Activity: The task calls for each line of the records below in which the word "vector" appears.

The data:
_ _ _
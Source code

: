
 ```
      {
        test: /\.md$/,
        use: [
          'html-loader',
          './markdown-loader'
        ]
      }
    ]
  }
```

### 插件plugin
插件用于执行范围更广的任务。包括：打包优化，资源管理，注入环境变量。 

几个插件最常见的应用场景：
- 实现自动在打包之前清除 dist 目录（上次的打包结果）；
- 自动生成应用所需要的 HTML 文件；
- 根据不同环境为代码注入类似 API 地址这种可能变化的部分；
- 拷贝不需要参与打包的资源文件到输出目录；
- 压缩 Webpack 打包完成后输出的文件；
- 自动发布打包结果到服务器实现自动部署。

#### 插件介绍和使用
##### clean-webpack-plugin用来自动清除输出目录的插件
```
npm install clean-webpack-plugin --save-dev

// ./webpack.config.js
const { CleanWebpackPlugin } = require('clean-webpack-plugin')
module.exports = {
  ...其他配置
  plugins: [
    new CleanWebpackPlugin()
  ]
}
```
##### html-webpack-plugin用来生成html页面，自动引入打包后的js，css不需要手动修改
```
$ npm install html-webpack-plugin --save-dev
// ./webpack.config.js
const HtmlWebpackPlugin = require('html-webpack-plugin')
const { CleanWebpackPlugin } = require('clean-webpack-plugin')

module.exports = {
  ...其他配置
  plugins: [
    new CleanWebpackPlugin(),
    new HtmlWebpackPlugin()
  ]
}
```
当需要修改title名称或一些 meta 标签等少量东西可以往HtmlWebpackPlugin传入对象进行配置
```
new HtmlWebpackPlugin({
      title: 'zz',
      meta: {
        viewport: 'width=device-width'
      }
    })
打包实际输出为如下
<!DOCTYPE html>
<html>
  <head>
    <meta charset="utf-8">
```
_ _ _
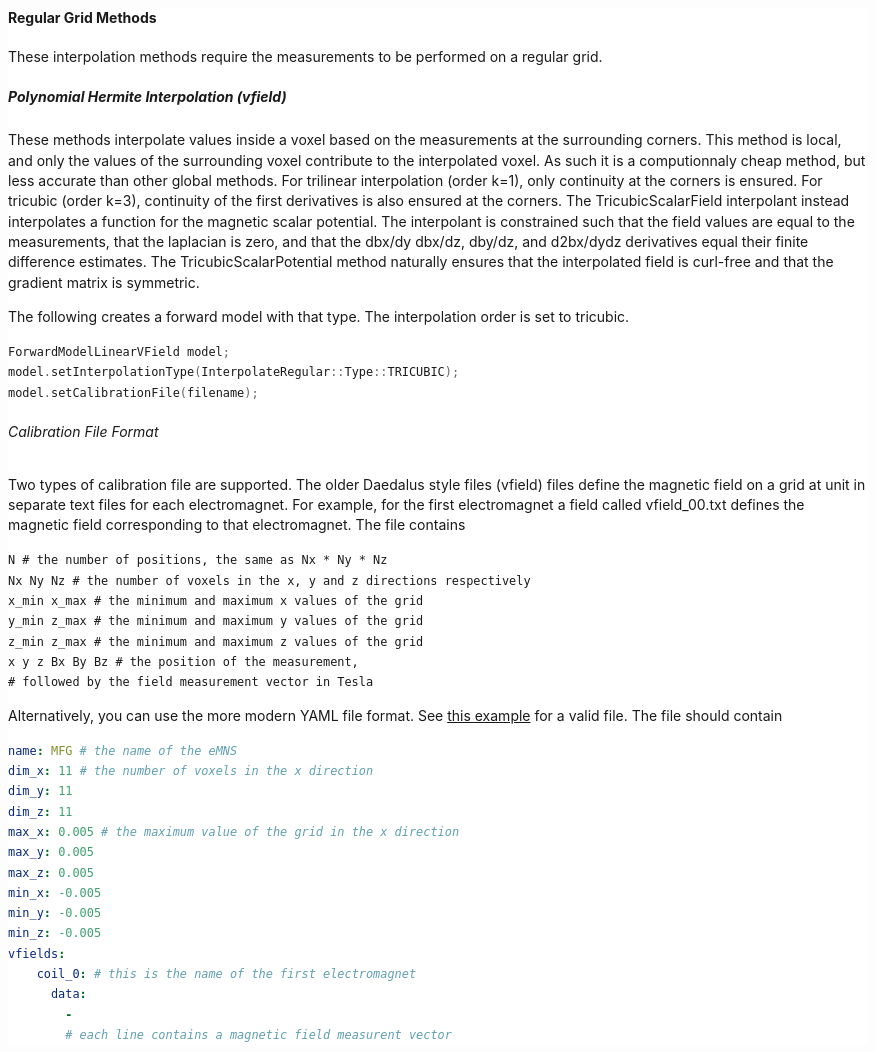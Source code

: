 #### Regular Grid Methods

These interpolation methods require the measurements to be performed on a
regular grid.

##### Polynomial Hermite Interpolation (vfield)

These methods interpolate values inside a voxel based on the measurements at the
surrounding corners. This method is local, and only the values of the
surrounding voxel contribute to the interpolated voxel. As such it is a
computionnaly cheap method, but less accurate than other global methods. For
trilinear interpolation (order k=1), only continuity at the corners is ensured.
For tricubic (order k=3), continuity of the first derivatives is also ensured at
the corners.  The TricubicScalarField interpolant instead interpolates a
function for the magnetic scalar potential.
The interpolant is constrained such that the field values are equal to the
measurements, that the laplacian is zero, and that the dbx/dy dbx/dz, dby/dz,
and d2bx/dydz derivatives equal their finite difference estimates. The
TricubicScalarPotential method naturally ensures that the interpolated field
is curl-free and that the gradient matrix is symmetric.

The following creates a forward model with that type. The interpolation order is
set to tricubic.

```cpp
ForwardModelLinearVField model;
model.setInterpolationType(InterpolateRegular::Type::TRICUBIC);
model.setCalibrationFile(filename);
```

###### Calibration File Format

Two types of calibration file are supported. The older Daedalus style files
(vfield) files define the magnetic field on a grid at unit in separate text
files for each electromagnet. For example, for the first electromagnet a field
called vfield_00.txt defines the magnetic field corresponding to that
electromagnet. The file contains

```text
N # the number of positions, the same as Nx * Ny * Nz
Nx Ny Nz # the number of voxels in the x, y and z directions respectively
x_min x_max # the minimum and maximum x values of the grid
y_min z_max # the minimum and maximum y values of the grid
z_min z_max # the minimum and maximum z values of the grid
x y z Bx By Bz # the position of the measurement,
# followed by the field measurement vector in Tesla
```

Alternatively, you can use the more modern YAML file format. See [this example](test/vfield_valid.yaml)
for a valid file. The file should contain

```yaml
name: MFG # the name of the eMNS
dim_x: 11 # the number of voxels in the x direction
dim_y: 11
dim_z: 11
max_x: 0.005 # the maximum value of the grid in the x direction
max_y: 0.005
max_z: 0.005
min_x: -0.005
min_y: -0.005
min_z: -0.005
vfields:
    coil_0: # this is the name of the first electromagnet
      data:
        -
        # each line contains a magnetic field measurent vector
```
_ _ _
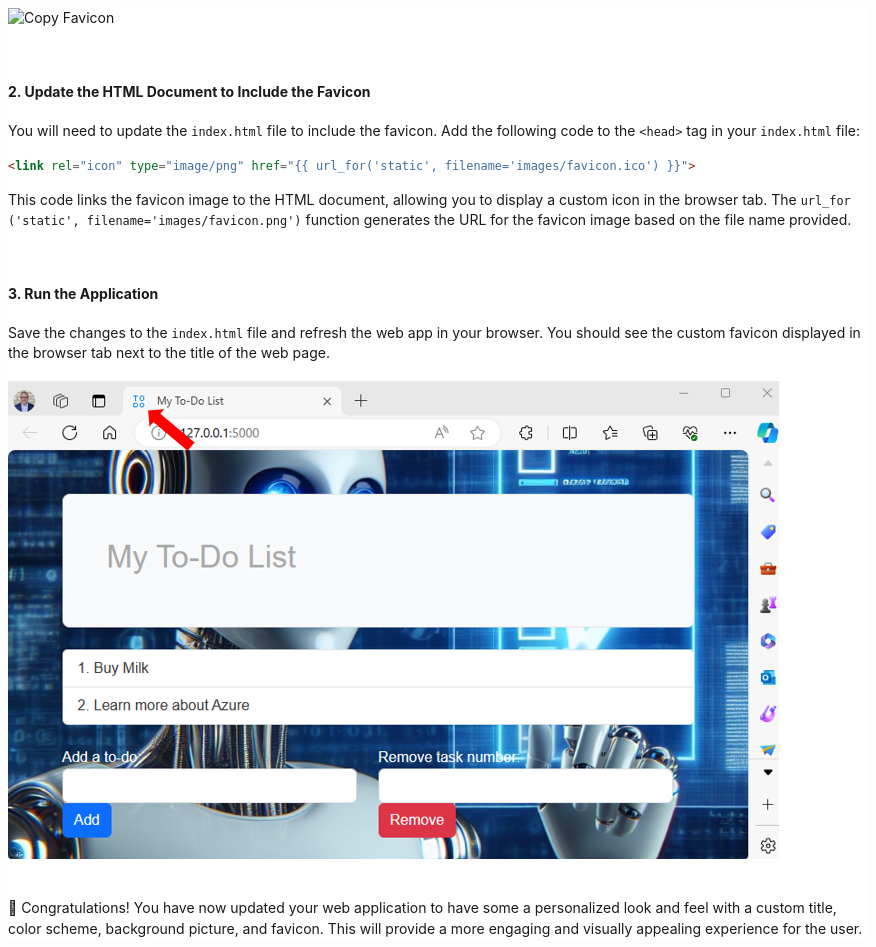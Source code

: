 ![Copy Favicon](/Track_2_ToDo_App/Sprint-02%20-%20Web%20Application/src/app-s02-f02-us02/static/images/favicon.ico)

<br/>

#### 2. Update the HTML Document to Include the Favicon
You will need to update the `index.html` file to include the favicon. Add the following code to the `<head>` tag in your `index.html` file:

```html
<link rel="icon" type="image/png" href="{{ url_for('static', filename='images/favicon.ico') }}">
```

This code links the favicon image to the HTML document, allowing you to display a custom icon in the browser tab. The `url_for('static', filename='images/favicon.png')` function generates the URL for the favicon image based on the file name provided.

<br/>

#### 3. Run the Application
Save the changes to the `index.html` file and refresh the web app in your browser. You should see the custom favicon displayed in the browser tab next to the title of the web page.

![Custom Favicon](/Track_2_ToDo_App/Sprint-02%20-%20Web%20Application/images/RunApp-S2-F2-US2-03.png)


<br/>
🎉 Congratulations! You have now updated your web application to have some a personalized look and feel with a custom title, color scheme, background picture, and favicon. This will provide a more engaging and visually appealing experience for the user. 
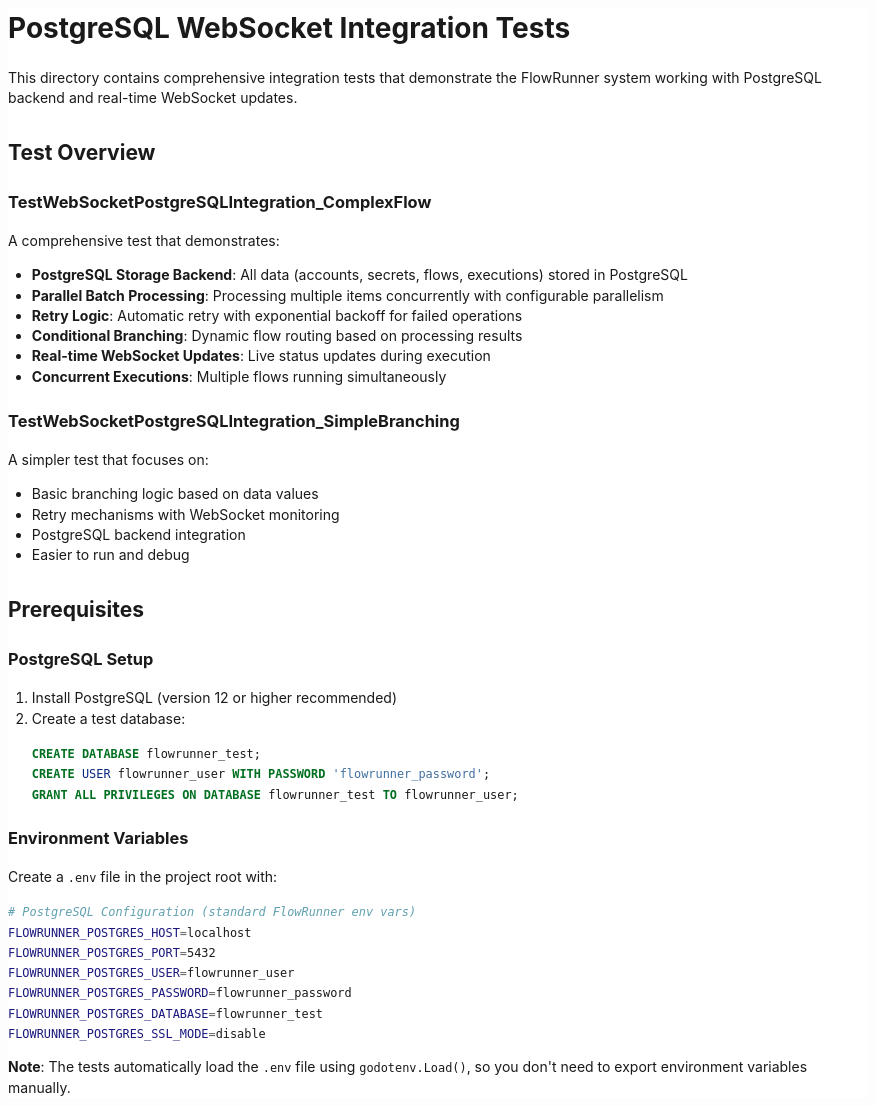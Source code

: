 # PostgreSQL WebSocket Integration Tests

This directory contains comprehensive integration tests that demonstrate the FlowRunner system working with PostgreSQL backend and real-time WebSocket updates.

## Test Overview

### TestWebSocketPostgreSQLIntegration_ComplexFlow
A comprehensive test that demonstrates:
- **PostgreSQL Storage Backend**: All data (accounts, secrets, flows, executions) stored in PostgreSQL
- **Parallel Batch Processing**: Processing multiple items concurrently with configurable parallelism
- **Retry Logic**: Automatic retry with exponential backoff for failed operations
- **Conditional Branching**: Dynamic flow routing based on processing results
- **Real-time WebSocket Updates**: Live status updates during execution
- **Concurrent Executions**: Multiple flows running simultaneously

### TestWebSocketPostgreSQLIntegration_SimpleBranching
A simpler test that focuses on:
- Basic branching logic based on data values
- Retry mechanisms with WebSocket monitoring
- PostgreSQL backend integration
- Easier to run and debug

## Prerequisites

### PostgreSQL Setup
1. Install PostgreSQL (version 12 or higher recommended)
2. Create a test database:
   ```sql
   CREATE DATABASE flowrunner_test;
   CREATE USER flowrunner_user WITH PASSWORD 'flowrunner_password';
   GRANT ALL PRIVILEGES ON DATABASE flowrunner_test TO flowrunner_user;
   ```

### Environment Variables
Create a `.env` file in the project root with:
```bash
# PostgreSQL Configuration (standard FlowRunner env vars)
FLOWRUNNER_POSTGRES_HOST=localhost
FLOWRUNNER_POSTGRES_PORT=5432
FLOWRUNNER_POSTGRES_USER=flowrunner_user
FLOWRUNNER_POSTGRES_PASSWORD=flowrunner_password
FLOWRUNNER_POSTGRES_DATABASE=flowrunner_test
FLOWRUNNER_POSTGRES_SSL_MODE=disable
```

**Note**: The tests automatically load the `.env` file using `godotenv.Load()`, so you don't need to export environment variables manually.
_ _ _
Your solution:
# followed by the field measurement vector in Tesla
        # each line contains a magnetic field measurent vector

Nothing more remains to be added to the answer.